A match expression is defined using the input value (an expression) and a list of clauses, each of which consists of a pattern and an expression. When executed, the first clause whose pattern matches the structure of the queried value is executed; the clause expression is evaluated and returned.

For example, suppose we have an ADT for natural numbers:

data Nat {
  Z : () -> Nat # zero
  S : (Nat) -> Nat # successor (+1) to a nat

Then the following function subtracts one from a passed nat:

fn(%v: Nat[]) -> Nat[] {
  match(%v) {
    case Z() { Z() }
    case S(%n) { %n } # the variable %n is bound in the scope of this clause

The following function subtracts two from its argument if it is at least two and returns the argument otherwise, using a nested constructor pattern:

fn(%v : Nat[]) -> Nat[] {
  match(%v) {
     case S(S(%n)) { %n }
     # wildcard pattern: matches all cases not matched already
     case _ { %v }

As aforementioned, the ordering of match clauses is relevant. In the below example, the first clause will always match so those below it can never run:

fn(%v : Nat[]) -> Nat[] {
  match(%v) {
    case _ { %v }
    case S(S(%n)) { S(%n) }
    case S(%n) { %n }
    case Z() { S(Z()) }

See Match for its definition and documentation.

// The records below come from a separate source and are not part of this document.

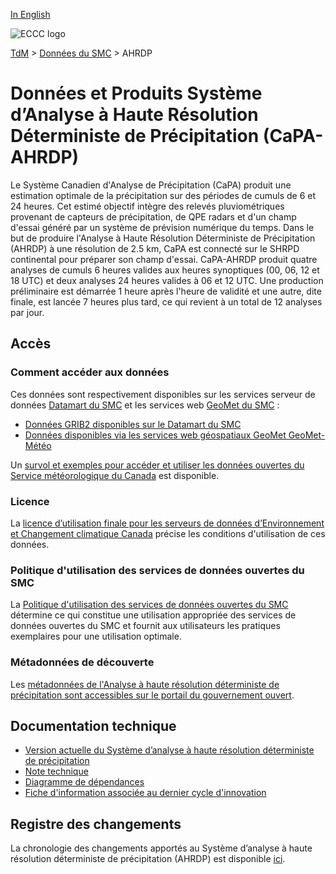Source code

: [In English](readme_hrdpa_en.md)

![ECCC logo](../../img_eccc-logo.png)

[TdM](../../readme_fr.md) > [Données du SMC](../readme_fr.md) > AHRDP

# Données et Produits Système d’Analyse à Haute Résolution Déterministe de Précipitation (CaPA-AHRDP)

Le Système Canadien d'Analyse de Précipitation (CaPA) produit une estimation optimale de la précipitation sur des périodes de cumuls de 6 et 24 heures. Cet estimé objectif intègre des relevés pluviométriques provenant de capteurs de précipitation, de QPE radars et d'un champ d'essai généré par un système de prévision numérique du temps. Dans le but de produire l'Analyse à Haute Résolution Déterministe de Précipitation (AHRDP) à une résolution de 2.5 km, CaPA est connecté sur le SHRPD continental pour préparer son champ d'essai. CaPA-AHRDP produit quatre analyses de cumuls 6 heures valides aux heures synoptiques (00, 06, 12 et 18 UTC) et deux analyses 24 heures valides à 06 et 12 UTC. Une production préliminaire est démarrée 1 heure après l'heure de validité et une autre, dite finale, est lancée 7 heures plus tard, ce qui revient à un total de 12 analyses par jour.

## Accès

### Comment accéder aux données

Ces données sont respectivement disponibles sur les services serveur de données [Datamart du SMC](../../msc-datamart/readme_fr.md) et les services web [GeoMet du SMC](../../msc-geomet/readme_fr.md) :

* [Données GRIB2 disponibles sur le Datamart du SMC](readme_hrdpa-datamart_fr.md) 
* [Données disponibles via les services web géospatiaux GeoMet GeoMet-Météo](../../msc-geomet/readme_fr.md)

Un [survol et exemples pour accéder et utiliser les données ouvertes du Service météorologique du Canada](../../usage/readme_fr.md) est disponible.

### Licence

La [licence d’utilisation finale pour les serveurs de données d’Environnement et Changement climatique Canada](../../licence/readme_fr.md) précise les conditions d'utilisation de ces données.

### Politique d'utilisation des services de données ouvertes du SMC

La [Politique d'utilisation des services de données ouvertes du SMC](../../usage-policy/readme_fr.md) détermine ce qui constitue une utilisation appropriée des services de données ouvertes du SMC et fournit aux utilisateurs les pratiques exemplaires pour une utilisation optimale.

### Métadonnées de découverte
 
Les [métadonnées de l'Analyse à haute résolution déterministe de précipitation sont accessibles sur le portail du gouvernement ouvert](https://open.canada.ca/data/fr/dataset/eff69d42-ce81-4672-867f-cc3baaf4157a).

## Documentation technique

* [Version actuelle du Système d’analyse à haute résolution déterministe de précipitation](https://collaboration.cmc.ec.gc.ca/cmc/cmoi/product_guide/docs/tech_specifications/tech_specifications_HRDPA_f.pdf)
* [Note technique](https://collaboration.cmc.ec.gc.ca/cmc/cmoi/product_guide/docs/lib/technote_capa_hrdpa_f.pdf)
* [Diagramme de dépendances](https://collaboration.cmc.ec.gc.ca/cmc/cmos/public_doc/msc-data/nwep-dependency-diagrams/system_HRDPA_fr.svg)
* [Fiche d'information associée au dernier cycle d'innovation](https://collaboration.cmc.ec.gc.ca/cmc/cmoi/product_guide/docs/fact_sheets/factsheet_hrdpa_f.pdf)

## Registre des changements 

La chronologie des changements apportés au Système d’analyse à haute résolution déterministe de précipitation (AHRDP) est disponible [ici](changelog_hrdpa_fr.md).
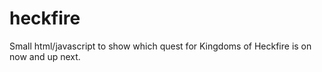 # heckfire
Small html/javascript to show which quest for Kingdoms of Heckfire is on now and up next.
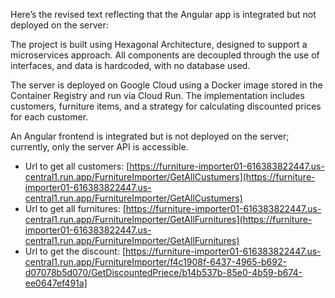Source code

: 
Here’s the revised text reflecting that the Angular app is integrated but not deployed on the server:

The project is built using Hexagonal Architecture, designed to support a microservices approach. All components are decoupled through the use of interfaces, and data is hardcoded, with no database used.

The server is deployed on Google Cloud using a Docker image stored in the Container Registry and run via Cloud Run. The implementation includes customers, furniture items, and a strategy for calculating discounted prices for each customer.

An Angular frontend is integrated but is not deployed on the server; currently, only the server API is accessible.

  - Url to get all customers: [https://furniture-importer01-616383822447.us-central1.run.app/FurnitureImporter/GetAllCustumers](https://furniture-importer01-616383822447.us-central1.run.app/FurnitureImporter/GetAllCustumers)
  - Url to get all furnitures: [https://furniture-importer01-616383822447.us-central1.run.app/FurnitureImporter/GetAllFurnitures](https://furniture-importer01-616383822447.us-central1.run.app/FurnitureImporter/GetAllFurnitures)
  - Url to get the discount: [https://furniture-importer01-616383822447.us-central1.run.app/FurnitureImporter/f4c1908f-6437-4965-b692-d07078b5d070/GetDiscountedPriece/b14b537b-85e0-4b59-b674-ee0647ef491a]
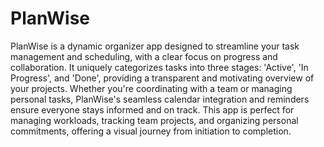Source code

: # PlanWise

  PlanWise is a dynamic organizer app designed to streamline your task management and scheduling, with a clear focus on progress and collaboration. It uniquely categorizes tasks into three stages: 'Active', 'In Progress', and 'Done', providing a transparent and motivating overview of your projects. Whether you're coordinating with a team or managing personal tasks, PlanWise's seamless calendar integration and reminders ensure everyone stays informed and on track. This app is perfect for managing workloads, tracking team projects, and organizing personal commitments, offering a visual journey from initiation to completion.

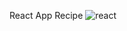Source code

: React App Recipe
![react](https://user-images.githubusercontent.com/1815042/75835160-6fdac880-5dbe-11ea-9449-da998f830400.jpg)
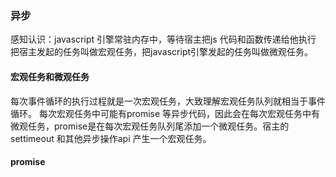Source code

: ### 异步
感知认识：javascript 引擎常驻内存中，等待宿主把js 代码和函数传递给他执行
把宿主发起的任务叫做宏观任务，把javascript引擎发起的任务叫做微观任务。

#### 宏观任务和微观任务
每次事件循环的执行过程就是一次宏观任务，大致理解宏观任务队列就相当于事件循环。
每次宏观任务中可能有promise 等异步代码，因此会在每次宏观任务中有微观任务，promise是在每次宏观任务队列尾添加一个微观任务。宿主的settimeout 和其他异步操作api 产生一个宏观任务。

#### promise 

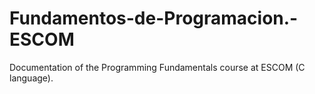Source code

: # Fundamentos-de-Programacion.-ESCOM
Documentation of the Programming Fundamentals course at ESCOM (C language).
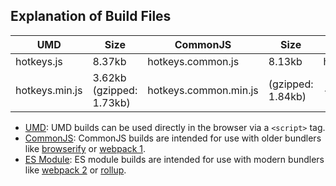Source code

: 

Explanation of Build Files
---

| UMD | Size | CommonJS | Size | ES Module | Size |
| ---- | ---- | ---- | ---- | ---- | ---- |
| hotkeys.js | 8.37kb | hotkeys.common.js | 8.13kb | hotkeys.esm.js | 8.12kb |
| hotkeys.min.js | 3.62kb (gzipped: 1.73kb) | hotkeys.common.min.js | (gzipped: 1.84kb) | - | - |

- [UMD](https://github.com/umdjs/umd): UMD builds can be used directly in the browser via a `<script>` tag. 
- [CommonJS](http://wiki.commonjs.org/wiki/Modules/1.1): CommonJS builds are intended for use with older bundlers like [browserify](http://browserify.org/) or [webpack 1](https://webpack.github.io/). 
- [ES Module](http://exploringjs.com/es6/ch_modules.html): ES module builds are intended for use with modern bundlers like [webpack 2](https://webpack.js.org/) or [rollup](http://rollupjs.org/).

Program transformations (passes) in Relay may require inserting temporary state into the program AST to guide further transformations. The TempExpr node is provided as a utility to developers for this purpose; nodes inheriting from TempExpr cannot appear directly in user-provided code but may be inserted in a pass. Any TempExpr created in a pass should ideally be eliminated before the pass is complete, as a TempExpr only stores internal state and has no semantics of its own.

For an example of TempExpr being used in a pass, see src/relay/transforms/, which uses TempExpr nodes to store information about scaling parameters as the pass tries to fold these into the weights of a convolution.

See TempExpr for its definition and documentation.